Please reconsider the basis of this policy interpretation. My colleagues and I would be
most grateful to work with you and your office to modify this policy to reflect the
principles of sound and ethical medical practice, as we are sure is intended.
Thank you for you attention to this matter.
Sincerely,
Perry G. Fine, M.D.
Chair, Committee on Ethics
Dr. Fine is correct. I am licensed in NYS and I live in SW Florida. The hospice organization that runs hospice in my county, requires that patients be made aware that the type of care they are receiving is 'end of life' care. And that they are not expected to live for more then six months when they enter their service. The patients and their families are well aware of the end of life requirements. Most, if not all, request that they be allowed to die in peace and dignity. It is a guilty son or daughter, from out of town, out of state, that attempts to gum up everything. Fortunately they generally fail.
Woody:balloons:
It has been a few years now but when I worked Hospice coding the patient was "contrary to Hospice philosophy." That is not to say that families who were ill prepared for death did not call 911 and have the pt coded.

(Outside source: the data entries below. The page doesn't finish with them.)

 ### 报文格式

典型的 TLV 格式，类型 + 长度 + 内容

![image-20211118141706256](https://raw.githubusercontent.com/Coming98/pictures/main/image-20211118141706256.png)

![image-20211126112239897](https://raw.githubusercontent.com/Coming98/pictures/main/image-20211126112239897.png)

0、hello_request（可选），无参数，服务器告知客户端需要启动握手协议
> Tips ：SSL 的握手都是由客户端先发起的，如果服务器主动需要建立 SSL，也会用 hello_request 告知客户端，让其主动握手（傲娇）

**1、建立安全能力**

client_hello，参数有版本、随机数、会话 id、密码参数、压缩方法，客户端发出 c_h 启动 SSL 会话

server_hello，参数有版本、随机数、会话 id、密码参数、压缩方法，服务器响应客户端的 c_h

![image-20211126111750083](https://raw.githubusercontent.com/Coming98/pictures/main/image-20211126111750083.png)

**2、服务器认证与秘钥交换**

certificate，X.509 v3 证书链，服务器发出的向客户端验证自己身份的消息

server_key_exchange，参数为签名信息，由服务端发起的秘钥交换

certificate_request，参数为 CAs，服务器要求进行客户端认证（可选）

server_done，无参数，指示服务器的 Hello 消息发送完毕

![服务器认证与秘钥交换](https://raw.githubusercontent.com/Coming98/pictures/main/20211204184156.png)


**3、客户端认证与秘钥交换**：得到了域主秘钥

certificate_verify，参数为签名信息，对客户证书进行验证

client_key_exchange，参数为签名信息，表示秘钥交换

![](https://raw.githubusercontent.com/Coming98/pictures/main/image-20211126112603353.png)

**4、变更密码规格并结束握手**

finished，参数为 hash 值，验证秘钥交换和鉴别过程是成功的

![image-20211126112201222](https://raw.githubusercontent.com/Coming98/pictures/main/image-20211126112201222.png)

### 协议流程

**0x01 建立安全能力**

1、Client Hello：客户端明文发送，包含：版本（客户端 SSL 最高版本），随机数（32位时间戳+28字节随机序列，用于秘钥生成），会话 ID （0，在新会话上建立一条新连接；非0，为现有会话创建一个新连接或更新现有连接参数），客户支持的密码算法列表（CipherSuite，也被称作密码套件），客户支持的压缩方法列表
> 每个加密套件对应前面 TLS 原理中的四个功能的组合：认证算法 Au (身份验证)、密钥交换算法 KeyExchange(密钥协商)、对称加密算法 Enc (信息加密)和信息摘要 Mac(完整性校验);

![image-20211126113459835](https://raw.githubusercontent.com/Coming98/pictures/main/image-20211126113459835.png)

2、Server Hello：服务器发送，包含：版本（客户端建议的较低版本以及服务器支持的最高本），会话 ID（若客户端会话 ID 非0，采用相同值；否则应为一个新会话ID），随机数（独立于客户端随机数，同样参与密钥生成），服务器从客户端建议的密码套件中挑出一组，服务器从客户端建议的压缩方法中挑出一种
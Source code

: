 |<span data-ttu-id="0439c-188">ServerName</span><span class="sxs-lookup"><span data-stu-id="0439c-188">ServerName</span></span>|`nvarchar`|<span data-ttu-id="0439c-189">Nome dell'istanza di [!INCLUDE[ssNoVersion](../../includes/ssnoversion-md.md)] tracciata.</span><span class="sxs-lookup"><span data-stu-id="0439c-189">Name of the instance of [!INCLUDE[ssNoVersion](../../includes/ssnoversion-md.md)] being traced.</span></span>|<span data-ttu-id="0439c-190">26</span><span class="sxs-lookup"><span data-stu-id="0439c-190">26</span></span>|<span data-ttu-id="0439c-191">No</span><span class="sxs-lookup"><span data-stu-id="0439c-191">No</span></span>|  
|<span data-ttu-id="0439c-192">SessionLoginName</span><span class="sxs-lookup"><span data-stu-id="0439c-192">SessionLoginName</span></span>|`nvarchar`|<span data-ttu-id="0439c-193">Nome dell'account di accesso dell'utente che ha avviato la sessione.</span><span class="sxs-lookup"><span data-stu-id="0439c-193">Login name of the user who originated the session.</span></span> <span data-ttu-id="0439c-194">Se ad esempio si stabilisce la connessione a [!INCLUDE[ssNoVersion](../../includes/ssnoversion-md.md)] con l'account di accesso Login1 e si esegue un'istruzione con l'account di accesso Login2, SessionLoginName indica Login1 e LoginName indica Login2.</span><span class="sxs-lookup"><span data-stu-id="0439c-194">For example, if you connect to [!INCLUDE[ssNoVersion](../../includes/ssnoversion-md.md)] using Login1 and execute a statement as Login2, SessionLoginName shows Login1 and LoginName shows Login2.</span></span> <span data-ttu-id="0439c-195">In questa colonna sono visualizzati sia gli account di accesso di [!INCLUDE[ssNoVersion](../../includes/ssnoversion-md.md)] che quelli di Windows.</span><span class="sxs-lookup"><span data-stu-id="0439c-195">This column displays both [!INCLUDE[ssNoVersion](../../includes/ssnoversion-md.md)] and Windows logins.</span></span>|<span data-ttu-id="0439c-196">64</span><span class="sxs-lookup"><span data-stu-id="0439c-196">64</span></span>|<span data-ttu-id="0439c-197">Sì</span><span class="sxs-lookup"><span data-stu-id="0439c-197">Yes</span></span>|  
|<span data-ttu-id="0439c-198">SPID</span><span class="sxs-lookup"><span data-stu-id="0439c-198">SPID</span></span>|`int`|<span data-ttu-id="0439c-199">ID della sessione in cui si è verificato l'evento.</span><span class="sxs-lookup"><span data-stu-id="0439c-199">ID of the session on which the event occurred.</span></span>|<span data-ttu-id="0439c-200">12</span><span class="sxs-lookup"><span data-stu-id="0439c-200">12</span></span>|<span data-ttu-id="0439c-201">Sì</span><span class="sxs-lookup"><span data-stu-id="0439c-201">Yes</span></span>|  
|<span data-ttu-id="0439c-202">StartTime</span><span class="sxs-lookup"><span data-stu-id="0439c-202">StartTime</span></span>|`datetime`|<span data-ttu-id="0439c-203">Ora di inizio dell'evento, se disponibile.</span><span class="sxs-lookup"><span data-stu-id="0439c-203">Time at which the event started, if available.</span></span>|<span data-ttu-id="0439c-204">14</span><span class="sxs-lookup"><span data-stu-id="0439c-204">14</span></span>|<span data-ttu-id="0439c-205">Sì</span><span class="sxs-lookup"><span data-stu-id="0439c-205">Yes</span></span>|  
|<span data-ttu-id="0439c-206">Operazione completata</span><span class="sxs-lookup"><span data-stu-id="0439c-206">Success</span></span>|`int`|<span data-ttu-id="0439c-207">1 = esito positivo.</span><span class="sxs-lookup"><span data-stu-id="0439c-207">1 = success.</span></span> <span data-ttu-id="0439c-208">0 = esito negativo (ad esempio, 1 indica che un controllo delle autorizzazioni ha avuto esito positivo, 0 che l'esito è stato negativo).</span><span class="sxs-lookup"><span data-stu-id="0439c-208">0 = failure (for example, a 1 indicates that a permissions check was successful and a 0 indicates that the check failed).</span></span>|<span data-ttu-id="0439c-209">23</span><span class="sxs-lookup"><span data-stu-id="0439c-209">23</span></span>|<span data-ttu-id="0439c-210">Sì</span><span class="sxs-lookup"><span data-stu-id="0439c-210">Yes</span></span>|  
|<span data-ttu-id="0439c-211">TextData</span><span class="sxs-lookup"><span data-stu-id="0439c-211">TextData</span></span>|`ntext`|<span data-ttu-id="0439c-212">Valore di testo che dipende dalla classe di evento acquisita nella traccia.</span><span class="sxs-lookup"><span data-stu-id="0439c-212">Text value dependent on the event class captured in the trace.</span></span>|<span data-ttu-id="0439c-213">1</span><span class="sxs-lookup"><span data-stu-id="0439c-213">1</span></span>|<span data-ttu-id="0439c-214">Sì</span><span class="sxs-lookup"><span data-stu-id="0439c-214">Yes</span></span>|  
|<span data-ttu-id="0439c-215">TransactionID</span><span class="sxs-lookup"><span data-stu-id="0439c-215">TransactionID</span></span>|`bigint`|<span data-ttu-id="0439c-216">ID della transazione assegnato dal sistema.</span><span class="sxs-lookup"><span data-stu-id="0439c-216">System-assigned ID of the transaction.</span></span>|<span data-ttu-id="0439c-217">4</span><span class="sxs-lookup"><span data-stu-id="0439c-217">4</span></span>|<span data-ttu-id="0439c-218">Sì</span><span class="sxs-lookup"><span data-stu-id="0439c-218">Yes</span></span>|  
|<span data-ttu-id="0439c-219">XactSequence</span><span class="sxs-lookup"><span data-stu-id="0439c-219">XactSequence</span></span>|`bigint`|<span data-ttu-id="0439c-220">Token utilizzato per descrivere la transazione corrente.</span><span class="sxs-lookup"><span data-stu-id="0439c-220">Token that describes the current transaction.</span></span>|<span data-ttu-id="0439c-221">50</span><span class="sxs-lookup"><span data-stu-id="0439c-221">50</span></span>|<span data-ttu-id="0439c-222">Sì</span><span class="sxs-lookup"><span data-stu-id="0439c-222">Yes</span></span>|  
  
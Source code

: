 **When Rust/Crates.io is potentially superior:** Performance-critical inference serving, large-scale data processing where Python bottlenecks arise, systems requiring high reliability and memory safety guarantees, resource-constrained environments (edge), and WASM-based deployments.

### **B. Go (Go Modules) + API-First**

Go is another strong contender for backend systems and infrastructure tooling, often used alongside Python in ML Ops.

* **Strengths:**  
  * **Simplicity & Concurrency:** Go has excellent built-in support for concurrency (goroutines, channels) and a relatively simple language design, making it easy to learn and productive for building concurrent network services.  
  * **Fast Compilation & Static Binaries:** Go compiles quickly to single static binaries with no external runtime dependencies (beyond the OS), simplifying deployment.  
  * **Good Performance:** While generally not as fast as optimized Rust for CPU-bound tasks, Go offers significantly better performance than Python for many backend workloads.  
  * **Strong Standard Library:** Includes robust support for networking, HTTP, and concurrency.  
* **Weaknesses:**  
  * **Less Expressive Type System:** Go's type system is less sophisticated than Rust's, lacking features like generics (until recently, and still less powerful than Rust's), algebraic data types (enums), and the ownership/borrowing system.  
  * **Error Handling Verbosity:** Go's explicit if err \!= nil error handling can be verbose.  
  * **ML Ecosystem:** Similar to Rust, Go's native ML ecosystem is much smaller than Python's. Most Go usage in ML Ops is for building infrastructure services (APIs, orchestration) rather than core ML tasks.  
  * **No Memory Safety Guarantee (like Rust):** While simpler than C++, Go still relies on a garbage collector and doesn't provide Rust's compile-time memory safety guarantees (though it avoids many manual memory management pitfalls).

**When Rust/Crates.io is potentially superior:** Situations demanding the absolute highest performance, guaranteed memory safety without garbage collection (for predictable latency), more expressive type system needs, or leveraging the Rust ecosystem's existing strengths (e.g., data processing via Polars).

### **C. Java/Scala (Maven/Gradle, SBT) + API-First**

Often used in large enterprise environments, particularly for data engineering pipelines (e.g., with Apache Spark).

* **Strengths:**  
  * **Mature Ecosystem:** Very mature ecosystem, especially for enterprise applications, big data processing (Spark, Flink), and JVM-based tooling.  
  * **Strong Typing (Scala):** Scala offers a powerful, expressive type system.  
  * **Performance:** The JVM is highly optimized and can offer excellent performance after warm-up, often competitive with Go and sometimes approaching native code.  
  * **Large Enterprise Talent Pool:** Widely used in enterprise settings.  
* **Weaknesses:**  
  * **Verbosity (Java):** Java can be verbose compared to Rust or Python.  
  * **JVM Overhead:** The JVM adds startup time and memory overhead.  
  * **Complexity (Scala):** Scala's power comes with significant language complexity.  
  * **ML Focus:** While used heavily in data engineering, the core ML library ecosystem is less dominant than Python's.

It was viewed that the pt had to have come to terms with the terminal nature of the disease and that remaining a full code demonstrated that they had not.
Maybe it has changed.
I work for Kaiser Hospice--HMO Hospice definitely differs from my original training and employment by a non HMO hospital owned Hospice. My original Hospice employer required a DNR as evidence that the patient understood where progression of disease had brought him and that he was ready to accept end of life comfort care support. This 'beginning' often times resulted in a much easier ending, in that the Hospice work could begin immediately and openly with embrace of the work at hand and sufficient planning by all for that comfortable and respectful death. The work was awesome. We also had the advantage of having lots of inservicing which supported our work. Even yearly trainings from the original founders --English nurses and doctors. I do believe that Kaiser has the right idea to not require patients to accept DNR status as an entry to the program. All MDs to not know how nor have the time to really take their patients 'to the hospice page'. We do a lot of that work at the hospice I currently work with. It definitely is a more emotional journey for hospice staff when they do the work- supporting patients and families toward an understanding of and trust in the DNR decision. But, after all we are the ones chosing to do this work.
PS.-I believe that more MSW and chaplain presence and support is a must for the full code hospice patient and families. This is not always a significant part of some Hospice agency's budgets...
Alibaba
215 Posts
I learned this just last night. I do agency and for the first time was sent to inpatient hospice unit...I have always assumed that hospice patients would be DNR but I was told legally, the Hospice can not refuse a patient because of their code status...I also think it's strange. I mean, If you were hospice and got (like someone above said) urosepsis or UTI, wouldn't you still be treated for those issues?? I mean, we always put our DNR people on ABT when warranted.... I guess I don't understand the rationale for full code.